Spotter is particularly useful for design handoff. Drop a screenshot of a UI or a system diagram into the conversation and Spotter translates what it sees into context agents can act on.

Execution

Craftsman builds complex features by managing multiple files and logic flows autonomously. Cadet handles focused subtasks delegated by other agents to keep work moving. Relay manages background orchestration, coordinating parallel runs and tracking progress. Craftsman and Cadet can work across your codebase simultaneously, each on a separate piece of the feature.

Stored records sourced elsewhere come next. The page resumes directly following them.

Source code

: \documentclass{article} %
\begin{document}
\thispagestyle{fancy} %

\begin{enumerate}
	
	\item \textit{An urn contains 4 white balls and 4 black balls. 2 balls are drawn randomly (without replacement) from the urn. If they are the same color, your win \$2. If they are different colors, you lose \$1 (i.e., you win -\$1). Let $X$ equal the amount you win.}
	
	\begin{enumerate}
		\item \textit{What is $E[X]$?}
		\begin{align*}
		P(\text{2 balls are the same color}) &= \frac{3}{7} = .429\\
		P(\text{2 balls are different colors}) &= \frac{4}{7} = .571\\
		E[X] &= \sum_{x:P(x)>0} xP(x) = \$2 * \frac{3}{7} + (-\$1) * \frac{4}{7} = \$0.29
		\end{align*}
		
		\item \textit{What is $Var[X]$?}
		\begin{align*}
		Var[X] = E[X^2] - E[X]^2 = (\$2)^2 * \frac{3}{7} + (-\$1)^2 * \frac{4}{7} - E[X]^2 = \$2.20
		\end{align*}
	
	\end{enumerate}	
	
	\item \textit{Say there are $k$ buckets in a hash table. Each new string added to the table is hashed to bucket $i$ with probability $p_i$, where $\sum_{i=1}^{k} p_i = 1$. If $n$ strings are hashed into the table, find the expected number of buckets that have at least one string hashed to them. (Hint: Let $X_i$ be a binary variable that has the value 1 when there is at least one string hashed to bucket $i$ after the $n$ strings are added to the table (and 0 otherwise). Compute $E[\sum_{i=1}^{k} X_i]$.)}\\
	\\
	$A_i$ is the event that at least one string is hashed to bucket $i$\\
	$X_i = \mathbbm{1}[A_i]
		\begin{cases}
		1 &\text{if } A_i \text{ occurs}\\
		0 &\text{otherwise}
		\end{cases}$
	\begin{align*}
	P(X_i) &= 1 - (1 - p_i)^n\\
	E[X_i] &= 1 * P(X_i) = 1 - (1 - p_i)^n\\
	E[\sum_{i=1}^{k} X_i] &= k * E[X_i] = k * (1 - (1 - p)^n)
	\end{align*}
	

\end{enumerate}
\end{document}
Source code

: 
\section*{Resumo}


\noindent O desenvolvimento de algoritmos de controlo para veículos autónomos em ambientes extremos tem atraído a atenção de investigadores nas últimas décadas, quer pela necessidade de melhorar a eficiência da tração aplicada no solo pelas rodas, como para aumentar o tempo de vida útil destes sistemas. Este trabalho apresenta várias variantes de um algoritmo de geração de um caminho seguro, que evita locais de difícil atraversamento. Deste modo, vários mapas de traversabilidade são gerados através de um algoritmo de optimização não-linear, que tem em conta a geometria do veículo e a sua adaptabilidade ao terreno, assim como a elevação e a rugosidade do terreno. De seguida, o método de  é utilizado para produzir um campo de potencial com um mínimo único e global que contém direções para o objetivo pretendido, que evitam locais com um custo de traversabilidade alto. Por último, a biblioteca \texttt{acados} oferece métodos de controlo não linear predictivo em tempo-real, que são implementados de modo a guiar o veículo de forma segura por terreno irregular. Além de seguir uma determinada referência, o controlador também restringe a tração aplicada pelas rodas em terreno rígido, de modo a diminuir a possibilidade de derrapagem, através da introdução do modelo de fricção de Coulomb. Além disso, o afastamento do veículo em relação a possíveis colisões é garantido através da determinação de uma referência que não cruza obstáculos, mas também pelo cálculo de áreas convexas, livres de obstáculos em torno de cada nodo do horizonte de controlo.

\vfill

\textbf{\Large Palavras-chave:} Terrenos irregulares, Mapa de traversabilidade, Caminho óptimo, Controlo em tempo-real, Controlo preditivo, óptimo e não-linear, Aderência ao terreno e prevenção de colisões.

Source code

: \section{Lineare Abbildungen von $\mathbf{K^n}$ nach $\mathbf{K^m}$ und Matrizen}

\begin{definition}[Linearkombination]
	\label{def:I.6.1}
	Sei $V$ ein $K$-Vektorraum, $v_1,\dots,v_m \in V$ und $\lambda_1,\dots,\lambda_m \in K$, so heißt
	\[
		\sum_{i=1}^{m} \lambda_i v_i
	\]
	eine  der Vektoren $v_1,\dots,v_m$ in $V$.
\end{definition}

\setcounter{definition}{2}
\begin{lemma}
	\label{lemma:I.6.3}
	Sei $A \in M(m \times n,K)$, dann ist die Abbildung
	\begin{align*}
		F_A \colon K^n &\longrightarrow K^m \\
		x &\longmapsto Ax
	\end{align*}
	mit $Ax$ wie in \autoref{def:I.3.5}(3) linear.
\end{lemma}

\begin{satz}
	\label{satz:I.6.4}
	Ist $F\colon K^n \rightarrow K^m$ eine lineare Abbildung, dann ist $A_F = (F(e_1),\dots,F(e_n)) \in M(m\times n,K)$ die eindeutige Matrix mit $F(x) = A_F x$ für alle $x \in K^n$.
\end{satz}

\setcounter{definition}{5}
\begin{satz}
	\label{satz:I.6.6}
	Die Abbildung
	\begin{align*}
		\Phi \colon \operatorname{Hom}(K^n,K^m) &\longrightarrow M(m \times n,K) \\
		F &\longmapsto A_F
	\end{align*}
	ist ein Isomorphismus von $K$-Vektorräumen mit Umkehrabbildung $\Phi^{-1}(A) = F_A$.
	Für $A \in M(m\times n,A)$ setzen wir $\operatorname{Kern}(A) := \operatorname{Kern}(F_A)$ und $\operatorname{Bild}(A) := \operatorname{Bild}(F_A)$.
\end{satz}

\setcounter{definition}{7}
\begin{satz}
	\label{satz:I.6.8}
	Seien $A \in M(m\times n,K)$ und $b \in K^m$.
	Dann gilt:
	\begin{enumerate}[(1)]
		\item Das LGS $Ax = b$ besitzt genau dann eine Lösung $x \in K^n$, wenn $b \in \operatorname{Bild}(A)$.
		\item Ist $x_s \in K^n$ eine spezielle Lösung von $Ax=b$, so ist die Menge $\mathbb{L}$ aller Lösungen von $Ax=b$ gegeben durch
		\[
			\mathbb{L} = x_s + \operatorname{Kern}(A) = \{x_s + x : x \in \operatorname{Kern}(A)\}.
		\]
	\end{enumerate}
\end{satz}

Relay is what makes long-running tasks reliable. It tracks background jobs, reports status, and cancels stale work automatically so your session doesn't accumulate orphaned processes.

Advisory

Sage acts as your read-only architecture consultant and debugger. You can ask Sage for high-level design advice or help debugging a tricky race condition without any risk of accidental file changes. It's the one agent that only reads and reasons, never writes.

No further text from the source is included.